- **BRIEF**: Please restate the data word for word, leaving out no line.

Stored data entries:
-=-=-=-=-
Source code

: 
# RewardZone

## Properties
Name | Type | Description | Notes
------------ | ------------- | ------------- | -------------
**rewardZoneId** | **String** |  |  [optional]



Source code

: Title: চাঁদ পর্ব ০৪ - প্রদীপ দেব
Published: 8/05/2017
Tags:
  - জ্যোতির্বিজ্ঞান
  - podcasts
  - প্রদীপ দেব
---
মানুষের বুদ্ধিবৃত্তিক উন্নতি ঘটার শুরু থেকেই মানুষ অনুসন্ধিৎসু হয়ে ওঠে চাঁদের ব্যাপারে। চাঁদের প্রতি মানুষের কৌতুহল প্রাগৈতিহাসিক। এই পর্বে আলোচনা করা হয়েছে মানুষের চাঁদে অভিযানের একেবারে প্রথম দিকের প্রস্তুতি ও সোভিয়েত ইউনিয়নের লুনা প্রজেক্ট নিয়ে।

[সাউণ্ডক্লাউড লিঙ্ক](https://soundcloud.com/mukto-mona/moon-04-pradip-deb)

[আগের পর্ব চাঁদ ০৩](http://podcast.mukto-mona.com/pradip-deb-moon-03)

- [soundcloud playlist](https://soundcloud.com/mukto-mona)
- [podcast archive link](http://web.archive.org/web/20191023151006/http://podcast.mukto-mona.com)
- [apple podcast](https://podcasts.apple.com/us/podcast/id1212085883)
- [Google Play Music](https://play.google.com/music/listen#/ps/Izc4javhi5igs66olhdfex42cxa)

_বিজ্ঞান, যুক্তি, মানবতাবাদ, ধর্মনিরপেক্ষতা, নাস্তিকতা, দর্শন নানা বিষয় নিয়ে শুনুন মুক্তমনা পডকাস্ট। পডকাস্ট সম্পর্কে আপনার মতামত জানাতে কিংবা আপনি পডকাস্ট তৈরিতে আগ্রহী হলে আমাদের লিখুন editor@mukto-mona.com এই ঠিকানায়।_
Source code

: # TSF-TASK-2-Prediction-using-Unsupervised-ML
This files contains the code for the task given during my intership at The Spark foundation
-=-=-=-=-
- **COMPLETED TASK**:
Source code

: 
# RewardZone

## Properties
Name | Type | Description | Notes
------------ | ------------- | ------------- | -------------
**rewardZoneId** | **String** |  |  [optional]



Source code

: Title: চাঁদ পর্ব ০৪ - প্রদীপ দেব
Published: 8/05/2017
Tags:
  - জ্যোতির্বিজ্ঞান
  - podcasts
  - প্রদীপ দেব
---
মানুষের বুদ্ধিবৃত্তিক উন্নতি ঘটার শুরু থেকেই মানুষ অনুসন্ধিৎসু হয়ে ওঠে চাঁদের ব্যাপারে। চাঁদের প্রতি মানুষের কৌতুহল প্রাগৈতিহাসিক। এই পর্বে আলোচনা করা হয়েছে মানুষের চাঁদে অভিযানের একেবারে প্রথম দিকের প্রস্তুতি ও সোভিয়েত ইউনিয়নের লুনা প্রজেক্ট নিয়ে।

[সাউণ্ডক্লাউড লিঙ্ক](https://soundcloud.com/mukto-mona/moon-04-pradip-deb)

[আগের পর্ব চাঁদ ০৩](http://podcast.mukto-mona.com/pradip-deb-moon-03)

- [soundcloud playlist](https://soundcloud.com/mukto-mona)
- [podcast archive link](http://web.archive.org/web/20191023151006/http://podcast.mukto-mona.com)
- [apple podcast](https://podcasts.apple.com/us/podcast/id1212085883)
- [Google Play Music](https://play.google.com/music/listen#/ps/Izc4javhi5igs66olhdfex42cxa)

_বিজ্ঞান, যুক্তি, মানবতাবাদ, ধর্মনিরপেক্ষতা, নাস্তিকতা, দর্শন নানা বিষয় নিয়ে শুনুন মুক্তমনা পডকাস্ট। পডকাস্ট সম্পর্কে আপনার মতামত জানাতে কিংবা আপনি পডকাস্ট তৈরিতে আগ্রহী হলে আমাদের লিখুন editor@mukto-mona.com এই ঠিকানায়।_
Source code

: # TSF-TASK-2-Prediction-using-Unsupervised-ML
This files contains the code for the task given during my intership at The Spark foundation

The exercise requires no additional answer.